November’s Biggest Takeaways for Ford Motor Company Investors – Motley Fool
It’s been a pretty busy couple of weeks within the automotive industry, with topics ranging from the Los Angeles Auto Show to Volkswagen Group‘s diesel emissions scandal. While it’s important for investors to keep track of information surrounding their companies, it can be nearly impossible unless it’s your full-time job. With that in mind, here are two big stories for Ford Motor Company (NYSE:F) investors to keep in mind as we head toward 2016.
Sales event bust?
Ford’s “Friends & Neighbors” promotion was axed nearly a month earlier than the folks at the Blue Oval had planned. The event was designed to offer consumers value by giving them a set discounted price the minute they walked onto dealership lots, and there is value in no-haggle pricing, to be sure. The event offered most Ford vehicles at prices within $200 of the dealer invoice amount. Unfortunately, Ford found that the promotion didn’t work for some of its best-selling vehicles.
“We found that it didn’t work as well on Escape, Focus, Fusion, Fiesta, and that’s part of the reason we’re moving off of it,” said Mark LaNeve, Ford’s vice president for U.S. marketing, sales and services, on a sales conference call. “We just didn’t have the low-interest-rate financing that those customers are looking for, which we’ll have in December.”
In November, sales of Ford’s Escape and Focus dropped a staggering 18.5% and 24.7%, respectively, compared to last year. The Fusion and Fiesta posted less drastic declines of 4% and 0.4%, respectively, again compared to last year’s November.
On the bright side, while the “Friends & Neighbors” deal wasn’t as successful with some of Ford’s best-selling vehicles, it was great at driving sales of higher-priced vehicles. In fact, Ford’s average transaction prices, or ATPs, rose by $3,800 from last year’s November, with incentives remaining roughly flat.
So, to turn sales around for December, Ford is offering most of its vehicles with zero-percent financing, 60-month loans, plus $1,000 cash back; the company noted it took a lot of consumer feedback that suggested zero-percent financing was a high priority. If this helps spark sales in December with strong ATPs, it will help fuel another very profitable quarter at Ford.
Another topic of interest to Ford investors was certainly the company’s new contract with the UAW.
Labor costs rise
Investors knew this day would eventually come: the day when union workers would insist on a larger slice of the profit pie now that Detroit automakers have regained their health in the years following the financial crisis.

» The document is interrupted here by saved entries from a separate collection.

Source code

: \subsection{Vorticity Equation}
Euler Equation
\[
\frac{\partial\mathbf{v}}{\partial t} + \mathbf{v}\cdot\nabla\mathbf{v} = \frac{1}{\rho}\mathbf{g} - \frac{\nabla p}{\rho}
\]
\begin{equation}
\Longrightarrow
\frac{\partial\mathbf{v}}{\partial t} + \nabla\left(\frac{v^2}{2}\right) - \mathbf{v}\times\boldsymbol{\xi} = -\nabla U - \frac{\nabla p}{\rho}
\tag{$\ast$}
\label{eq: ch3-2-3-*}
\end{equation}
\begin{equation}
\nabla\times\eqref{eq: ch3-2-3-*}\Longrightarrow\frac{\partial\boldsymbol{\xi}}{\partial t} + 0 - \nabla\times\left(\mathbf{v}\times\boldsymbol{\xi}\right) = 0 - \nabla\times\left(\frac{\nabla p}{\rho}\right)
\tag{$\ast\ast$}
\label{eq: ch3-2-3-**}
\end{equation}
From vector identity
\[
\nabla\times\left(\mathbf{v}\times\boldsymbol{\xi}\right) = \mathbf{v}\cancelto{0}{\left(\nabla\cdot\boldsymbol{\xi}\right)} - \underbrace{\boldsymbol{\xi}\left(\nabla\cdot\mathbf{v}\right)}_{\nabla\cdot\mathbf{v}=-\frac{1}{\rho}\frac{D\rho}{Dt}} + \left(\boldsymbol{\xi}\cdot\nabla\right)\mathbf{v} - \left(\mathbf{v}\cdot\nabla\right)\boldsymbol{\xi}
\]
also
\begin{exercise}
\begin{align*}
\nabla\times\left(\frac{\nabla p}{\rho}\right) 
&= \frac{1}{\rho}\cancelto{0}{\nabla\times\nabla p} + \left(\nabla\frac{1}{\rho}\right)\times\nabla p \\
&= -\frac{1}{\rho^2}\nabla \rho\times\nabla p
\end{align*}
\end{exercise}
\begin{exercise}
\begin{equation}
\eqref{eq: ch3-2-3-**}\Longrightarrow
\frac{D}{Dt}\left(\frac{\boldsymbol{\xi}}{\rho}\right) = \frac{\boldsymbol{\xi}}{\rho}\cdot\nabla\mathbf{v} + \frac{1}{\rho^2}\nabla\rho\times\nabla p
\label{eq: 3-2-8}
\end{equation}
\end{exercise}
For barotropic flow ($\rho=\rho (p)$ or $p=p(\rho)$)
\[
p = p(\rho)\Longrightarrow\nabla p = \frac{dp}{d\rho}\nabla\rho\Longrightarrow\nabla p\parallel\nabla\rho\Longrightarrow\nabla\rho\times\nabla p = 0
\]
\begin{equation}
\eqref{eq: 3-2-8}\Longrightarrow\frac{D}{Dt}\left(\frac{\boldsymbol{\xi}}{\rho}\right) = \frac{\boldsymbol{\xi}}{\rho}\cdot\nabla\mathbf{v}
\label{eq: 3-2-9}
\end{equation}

Ford believes its annual increase in costs related to the new contract will be no more than 1.5%, despite giving veteran workers the first raises in a decade and allowing lower-paid workers to reach top-tier wages within an eight-year time frame.
The Center for Automotive Research estimated that Ford’s labor costs, which include wages and benefits, will jump to $60 an hour by 2019, which is roughly $8 to $10 higher than that of foreign automakers operating in the U.S. market. However, it brings Ford roughly to parity on labor costs with crosstown rival General Motors, and closes much of the pay gap with Fiat Chrysler Automobiles.
The good news for investors is that the contract will enable Ford to use significantly more lower-paid temporary employees to increase production during vehicle launches — which would have been helpful during the highly anticipated launch of its 2015 aluminum-bodied F-150. The option gives the automaker some added flexibility to better match supply and demand if there’s a change in the economy that impacts new vehicle sales.
Ultimately, getting the labor contract hammered out was necessary for the company, and altering its holiday sales strategy should prove a good move as Ford prepares to close the book on a very profitable 2015. With cheap financing still available and gas prices remaining low, expect the auto industry to maintain its momentum heading into 2016, which is good news for investors.